Ingredientes:

  • 800 g de berenjenas medianas
  • 20 g de sal gruesa
  • 30 ml de aceite de oliva virgen extra
  • 500 g de tomate triturado natural
  • 2 dientes de ajo laminados
  • 1 cebolla pequeña picada finamente
  • 10 g de concentrado de tomate
  • 5 g de orégano seco
  • 10 ml de aceite de oliva virgen extra
  • 150 g de queso mozzarella rallado
  • 60 g de queso parmesano rallado
  • 10 g de hojas de albahaca fresca
  • Sal al gusto
  • Pimienta negra al gusto

Instrucciones:

  1. Preparar las berenjenas. Corta el vegetal en láminas longitudinales de 0.5 cm. Espolvorea los 20 g de sal gruesa sobre cada lado y ponlas en el colador durante 20 minutos. Observa cómo empiezan a soltar gotas de agua; eso es la humedad que no queremos en el horno.
  2. Secado crítico. Retira cada pieza y sécala firmemente con papel absorbente. Nota: Si quedan húmedas, se cocerán al vapor en lugar de dorarse.
  3. Sellado térmico. Pincela las láminas con 30 ml de aceite. Llévalas a la airfryer a 200°C por 8-10 minutos o a la sartén a fuego medio alto hasta que estén doradas y ligeramente rígidas.
  4. El sofrito base. En una sartén, calienta 10 ml de aceite y sofríe el ajo y la cebolla. Cocina hasta que la cebolla esté traslúcida y el ajo desprenda su aroma sin llegar a oscurecerse.
  5. Reducción del tomate. Añade los 500 g de tomate triturado y los 10 g de concentrado. Cocina a fuego lento durante 15 minutos. Busca que la salsa espese y el aceite empiece a separarse ligeramente en los bordes.
  6. Aromatizar.

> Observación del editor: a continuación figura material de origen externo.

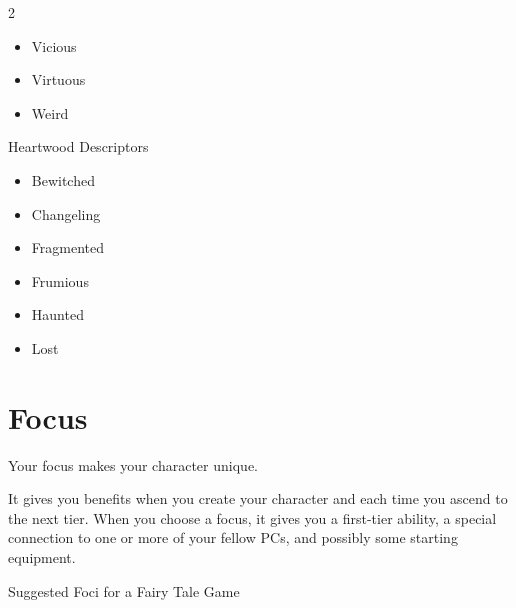 \begin{multicols}{2}
\begin{itemize}
\item Vicious
\item Virtuous
\item Weird
\end{itemize}
Heartwood Descriptors
\begin{itemize}
\item Bewitched 
\item Changeling
\item Fragmented 
\item Frumious
\item Haunted 
\item Lost
\end{itemize}

\section{Focus}

Your focus makes your character unique.

It gives you benefits when you create your character and each time you ascend to the next tier. When you choose a focus, it gives you a first-tier ability, a special connection to one or more of your fellow PCs, and possibly some starting equipment.

Suggested Foci for a Fairy Tale Game


\end{multicols}
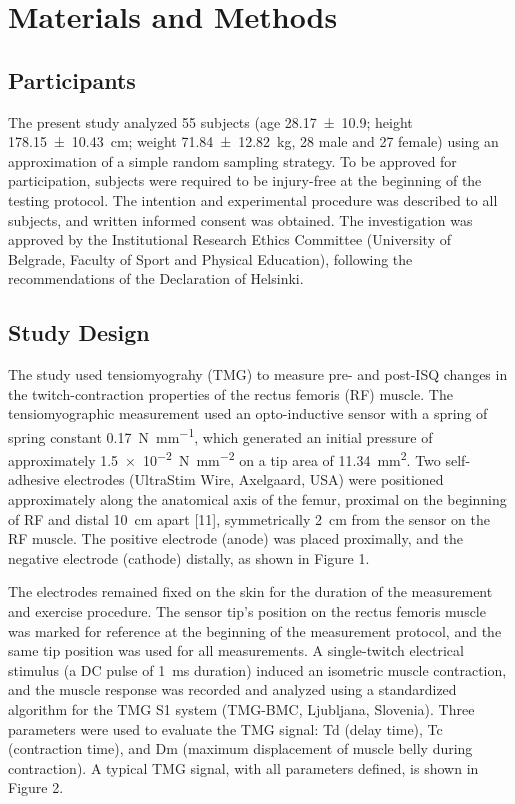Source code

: \documentclass[utf8]{style/FrontiersinHarvard}
\begin{document}
\section{Materials and Methods}
\subsection{Participants}
The present study analyzed 55 subjects (age \SI{28.17 \pm 10.9}{\year}; height \SI{178.15 \pm 10.43}{\centi \meter}; weight \SI{71.84 \pm 12.82}{\kilogram}, 28 male and 27 female) using an approximation of a simple random sampling strategy.
To be approved for participation, subjects were required to be injury-free at the beginning of the testing protocol.
The intention and experimental procedure was described to all subjects, and written informed consent was obtained.
The investigation was approved by the Institutional Research Ethics Committee (University of Belgrade, Faculty of Sport and Physical Education), following the recommendations of the Declaration of Helsinki.

\subsection{Study Design}
The study used tensiomyograhy (TMG) to measure pre- and post-ISQ changes in the twitch-contraction properties of the rectus femoris (RF) muscle.
The tensiomyographic measurement used an opto-inductive sensor with a spring of spring constant \SI{0.17}{\newton \per \milli \meter}, which generated an initial pressure of approximately \SI{1.5e-2}{\newton \per \milli \meter \squared} on a tip area of \SI{11.34}{\milli \meter \squared}.
Two self-adhesive electrodes (UltraStim\textregistered{} Wire, Axelgaard, USA) were positioned approximately along the anatomical axis of the femur, proximal on the beginning of RF and distal \SI{10}{\centi \meter} apart [11], symmetrically \SI{2}{\centi \meter} from the sensor on the RF muscle.
The positive electrode (anode) was placed proximally, and the negative electrode (cathode) distally, as shown in Figure 1.

The electrodes remained fixed on the skin for the duration of the measurement and exercise procedure.
The sensor tip's position on the rectus femoris muscle was marked for reference at the beginning of the measurement protocol, and the same tip position was used for all measurements.
A single-twitch electrical stimulus (a DC pulse of \SI{1}{\milli \second} duration) induced an isometric muscle contraction,
and the muscle response was recorded and analyzed using a standardized algorithm for the TMG S1 system (TMG-BMC, Ljubljana, Slovenia).
Three parameters were used to evaluate the TMG signal:
Td (delay time), Tc (contraction time), and Dm (maximum displacement of muscle belly during contraction).
A typical TMG signal, with all parameters defined, is shown in Figure 2.
\end{document}
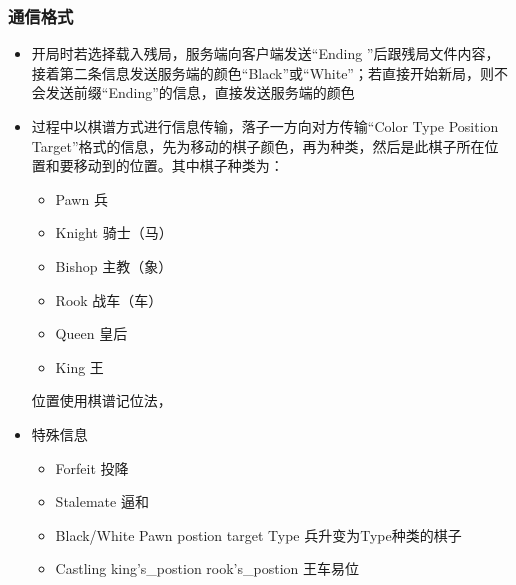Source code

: \documentclass[a4paper,10pt]{article}
\begin{document}
                \subsubsection{通信格式}
                        \begin{itemize}
                         \item 开局时若选择载入残局，服务端向客户端发送“Ending ”后跟残局文件内容，接着第二条信息发送服务端的颜色“Black”或“White”；若直接开始新局，则不会发送前缀“Ending”的信息，直接发送服务端的颜色
                         \item 过程中以棋谱方式进行信息传输，落子一方向对方传输“Color Type Position Target”格式的信息，先为移动的棋子颜色，再为种类，然后是此棋子所在位置和要移动到的位置。其中棋子种类为：
                                \begin{itemize}
                                 \item Pawn 兵
                                 \item Knight 骑士（马）
                                 \item Bishop 主教（象）
                                 \item Rook 战车（车）
                                 \item Queen 皇后
                                 \item King 王
                                \end{itemize}
                        位置使用棋谱记位法，
                         \item 特殊信息
                                \begin{itemize}
                                \item Forfeit 投降
                                \item Stalemate 逼和
                                \item Black/White Pawn postion target Type 兵升变为Type种类的棋子
                                \item Castling king's\_postion rook's\_postion 王车易位
                                \end{itemize}
                        \end{itemize}
\end{document}
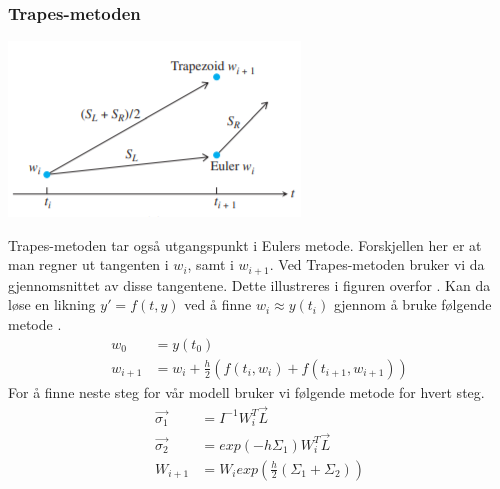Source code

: \subsubsection{Trapes-metoden}
\begin{center}
    \includegraphics{rapport/teori/bilder/trapezoid.PNG}
\end{center}
Trapes-metoden tar også utgangspunkt i Eulers metode. Forskjellen her er at man regner ut tangenten i $w_i$, samt i $w_{i+1}$. Ved Trapes-metoden bruker vi da gjennomsnittet av disse tangentene. Dette illustreres i figuren overfor \cite{MATEMATIKK:1}.\newline\newline
Kan da løse en likning $y' = f(t, y)$ ved å finne $w_i \approx y(t_i)$ gjennom å bruke følgende metode \cite{MATEMATIKK:1}. 
\begin{equation}
\begin{aligned}
    w_0&=y(t_0)\\
    w_{i+1}&=w_i + \frac{h}{2}(f(t_i, w_i)+f(t_{i+1}, w_{i+1}))
\end{aligned}
\end{equation}
For å finne neste steg for vår modell bruker vi følgende metode for hvert steg.
\begin{equation}
\begin{aligned}
    \Vec{\sigma_1}&=I^{-1}W^T_i\Vec{L}\\
    \Vec{\sigma_2}&=exp(-h\Sigma_1)W^T_i\Vec{L}\\
    W_{i+1}&=W_iexp(\frac{h}{2}(\Sigma_1 + \Sigma_2))
\end{aligned}
\end{equation}

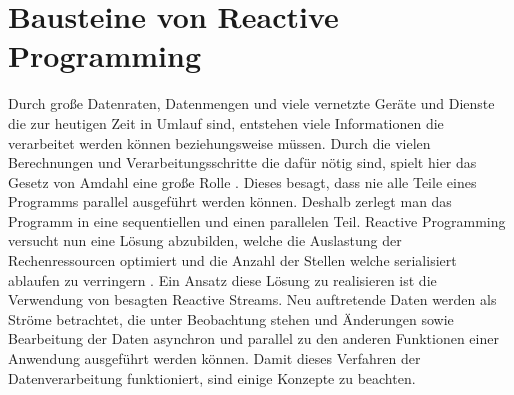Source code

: \chapter{Bausteine von Reactive Programming}\label{realisierung} 
Durch große Datenraten, Datenmengen und viele vernetzte Geräte und Dienste die zur heutigen Zeit in Umlauf sind, entstehen viele Informationen die verarbeitet werden können beziehungsweise müssen. Durch die vielen Berechnungen und Verarbeitungsschritte die dafür nötig sind, spielt hier das Gesetz von Amdahl eine große Rolle \cite{Amdahl.}. Dieses besagt, dass nie alle Teile eines Programms parallel ausgeführt werden können. Deshalb zerlegt man das Programm in eine sequentiellen und einen parallelen Teil. Reactive Programming versucht nun eine Lösung abzubilden, welche die Auslastung der Rechenressourcen optimiert und die Anzahl der Stellen welche serialisiert ablaufen zu verringern \cite{Boner.}. Ein Ansatz diese Lösung zu realisieren ist die Verwendung von besagten Reactive Streams. Neu auftretende Daten werden als Ströme betrachtet, die unter Beobachtung stehen und Änderungen sowie Bearbeitung der Daten asynchron und parallel zu den anderen Funktionen einer Anwendung ausgeführt werden können. Damit dieses Verfahren der Datenverarbeitung funktioniert, sind einige Konzepte zu beachten.
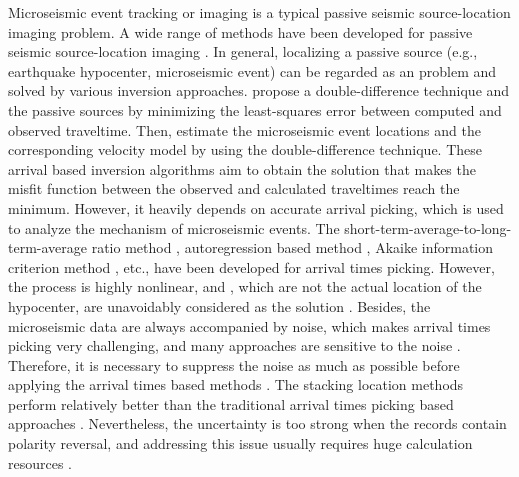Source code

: Microseismic event tracking or imaging is a typical passive seismic source-location imaging problem. 
A wide range of methods have been developed for passive seismic source-location imaging . In general, localizing a passive source (e.g., earthquake hypocenter, microseismic event) can be regarded as an  problem and solved by various inversion approaches. 
\cite{Waldhauser2000A} propose a double-difference technique and  the passive sources by minimizing the least-squares error between computed and observed traveltime.
Then, \cite{2003Double} estimate the microseismic event locations and the corresponding velocity model by using the double-difference technique. 
These arrival  based inversion algorithms aim to obtain the solution that makes the misfit function between the observed and calculated traveltimes reach the minimum. 
However, it heavily depends on accurate arrival  picking, which is used to analyze the mechanism of microseismic events.  The short-term-average-to-long-term-average ratio method \cite[]{1978Automatic}, autoregression based method \cite[]{1999Multi}, Akaike information criterion method \cite[]{SLEEMAN1999265}, etc., have been developed for arrival times picking. 
However, the process is highly nonlinear, and , which are not the actual location of the hypocenter, are unavoidably considered as the solution \cite[]{Husen2003, Poliannikov2013A, Gesret2014Propagation, Nidhal2015}. Besides, the microseismic data are always accompanied by noise, which makes arrival times picking very challenging, and many approaches are sensitive to the noise \cite[]{Chen2018fast}. Therefore, it is necessary to suppress the noise as much as possible before applying the arrival times  based methods \cite[]{2015Microseismic, Juli2016A, 2016Hybrid}. The stacking location methods perform relatively better than the traditional arrival times picking  based approaches \cite[]{2005Reverse, 2007Localization, 2013Locating}. Nevertheless, the uncertainty is too strong when the records contain polarity reversal, and addressing this issue usually requires huge calculation resources \cite[]{2014Joint, Chuntao2016Joint}.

Retira la salsa del fuego e incorpora la albahaca troceada con las manos. Nota: Trocear la albahaca con los dedos evita que las hojas se oxiden y se pongan negras.
  7. Primer montaje. En la fuente, coloca una base fina de salsa de tomate. Añade una capa de berenjenas selladas, cubriendo todo el fondo.
  8. Capas de sabor. Esparce mozzarella, parmesano y unas hojas de albahaca fresca. Repite este proceso hasta completar 3 capas. Asegúrate de que el queso no tape totalmente la berenjena para que no quede una masa compacta.
  9. Gratinado final. Termina con una capa generosa de queso parmesano en la superficie. Hornea a 200°C hasta que el queso esté dorado, burbujeante y con manchas marrones.